We passed some people. Others passed us. I noticed that there is a definite “look” to the kind of folks who frequent national parks. They’re not your typical WalMart crowd. No, they’re often a little older, and they’re … fit. They wear LLBean-type clothes. They carry walking poles. They wear Indiana Jones hats. They are chipper. They wear backpacks with packets of trail mix and bottles of water.
They are not, actually, like me.
We kept walking.
We passed by a group of these happy hikers, taking a break to munch on almonds or something. We kept on hiking.
It is not easy to walk alone in the country without musing upon something. ~Charles Dickens
Hiking, especially hiking several miles, provides plenty of time for thought. And “think” I did. I realized some things about myself. I realized that I am a person who enjoys nature, but in limited quantities. I don’t think I will ever be that senior who enjoys hiking through Alaska or sleeping in a tent.
I realized that, while I enjoy the beautiful scenery and viewing new places, I really do have a limit for the number of times I want to see a vista of the same lake through tree branches. I think that limit is something around 57. Or possibly 63, on a good day.

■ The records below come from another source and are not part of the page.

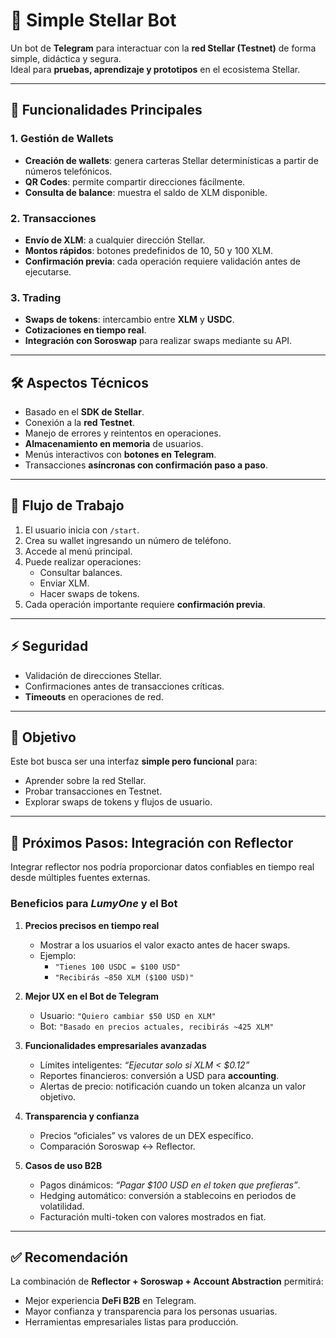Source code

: # 🌟 Simple Stellar Bot  

Un bot de **Telegram** para interactuar con la **red Stellar (Testnet)** de forma simple, didáctica y segura.  
Ideal para **pruebas, aprendizaje y prototipos** en el ecosistema Stellar.  

---

## 🔑 Funcionalidades Principales  

### 1. Gestión de Wallets  
- **Creación de wallets**: genera carteras Stellar determinísticas a partir de números telefónicos.  
- **QR Codes**: permite compartir direcciones fácilmente.  
- **Consulta de balance**: muestra el saldo de XLM disponible.  

### 2. Transacciones  
- **Envío de XLM**: a cualquier dirección Stellar.  
- **Montos rápidos**: botones predefinidos de 10, 50 y 100 XLM.  
- **Confirmación previa**: cada operación requiere validación antes de ejecutarse.  

### 3. Trading  
- **Swaps de tokens**: intercambio entre **XLM** y **USDC**.  
- **Cotizaciones en tiempo real**.  
- **Integración con Soroswap** para realizar swaps mediante su API.  

---

## 🛠 Aspectos Técnicos  
- Basado en el **SDK de Stellar**.  
- Conexión a la **red Testnet**.  
- Manejo de errores y reintentos en operaciones.  
- **Almacenamiento en memoria** de usuarios.  
- Menús interactivos con **botones en Telegram**.  
- Transacciones **asíncronas con confirmación paso a paso**.  

---

## 🔄 Flujo de Trabajo  
1. El usuario inicia con `/start`.  
2. Crea su wallet ingresando un número de teléfono.  
3. Accede al menú principal.  
4. Puede realizar operaciones:  
   - Consultar balances.  
   - Enviar XLM.  
   - Hacer swaps de tokens.  
5. Cada operación importante requiere **confirmación previa**.  

---

## ⚡ Seguridad  
- Validación de direcciones Stellar.  
- Confirmaciones antes de transacciones críticas.  
- **Timeouts** en operaciones de red.  

---

## 📌 Objetivo  
Este bot busca ser una interfaz **simple pero funcional** para:  
- Aprender sobre la red Stellar.  
- Probar transacciones en Testnet.  
- Explorar swaps de tokens y flujos de usuario.  

---

## 🚀 Próximos Pasos: Integración con Reflector  
 
Integrar reflector nos podría proporcionar datos confiables en tiempo real desde múltiples fuentes externas.  

### Beneficios para *LumyOne* y el Bot  
1. **Precios precisos en tiempo real**  
   - Mostrar a los usuarios el valor exacto antes de hacer swaps.  
   - Ejemplo:  
     - `"Tienes 100 USDC = $100 USD"`  
     - `"Recibirás ~850 XLM ($100 USD)"`  

2. **Mejor UX en el Bot de Telegram**  
   - Usuario: `"Quiero cambiar $50 USD en XLM"`  
   - Bot: `"Basado en precios actuales, recibirás ~425 XLM"`  

3. **Funcionalidades empresariales avanzadas**  
   - Límites inteligentes: *“Ejecutar solo si XLM < $0.12”*  
   - Reportes financieros: conversión a USD para **accounting**.  
   - Alertas de precio: notificación cuando un token alcanza un valor objetivo.  

4. **Transparencia y confianza**  
   - Precios “oficiales” vs valores de un DEX específico.  
   - Comparación Soroswap ↔ Reflector.  

5. **Casos de uso B2B**  
   - Pagos dinámicos: *“Pagar $100 USD en el token que prefieras”*.  
   - Hedging automático: conversión a stablecoins en periodos de volatilidad.  
   - Facturación multi-token con valores mostrados en fiat.  

---

## ✅ Recomendación  
La combinación de **Reflector + Soroswap + Account Abstraction** permitirá:  
- Mejor experiencia **DeFi B2B** en Telegram.  
- Mayor confianza y transparencia para los personas usuarias.  
- Herramientas empresariales listas para producción.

I realized that the Motrin was wearing off, and this scared me, because my back and side were really starting to hurt again. I was okay though, right? I mean, I was able to get up out of the tub and I had already walked several miles today. Then again, there were those scary internal injuries that you can’t see. That’s actually how Princess Diana died! She looked okay after her car crash, but the internal injuries killed her. I didn’t even want to think what was going on in my insides, but they weren’t feeling too great.
About six miles in, nature played a cruel joke. Just when I thought we’d be starting to see signs of a welcome center, we came across a sign. A detour sign.
This detour took us away from the beautiful lake and tree-covered trail. Now, we were hiking up along the mountains. It was rocky. It was hot. It was dusty. It was long, long, long, and it felt like I was stuck in some never-ending circle of Dante’s Inferno.
In the morning a man walks with his whole body; in the evening, only with his legs. ~Ralph Waldo Emerson
We walked a couple more miles. Still no visitor’s center. Finally, we reached a map. And it looked like — wait for it — we were on THE OPPOSITE SIDE OF THE LAKE FROM WHERE WE PARKED.
At this point, I did something I rarely do. I totally lost it, right out there on the nature trail.
“I CAN’T STAND IT!” I screamed. “WE’RE NEVER GOING TO GET BACK TO THE WELCOME CENTER! WE HAVE ALREADY HIKED LIKE NINE MILES AND MY BACK HURTS AND I’M HOT AND THIS IS NOT FUN AND ORIGINALLY THIS WAS SUPPOSED TO ONLY BE TWO OR THREE MILES AND I’M SICK OF IT!”
Wow. That was unusual. For me. My husband, annoyed, yelled out my name twice, followed by “Calm down!” My older two girls looked at each other with raised eyes and kept walking. My youngest came up, linked arms with me, and we … kept walking. There was really nothing else to do.
Finally, at some point in the day, we got back to our starting place. It had been a memorable day — that’s for sure.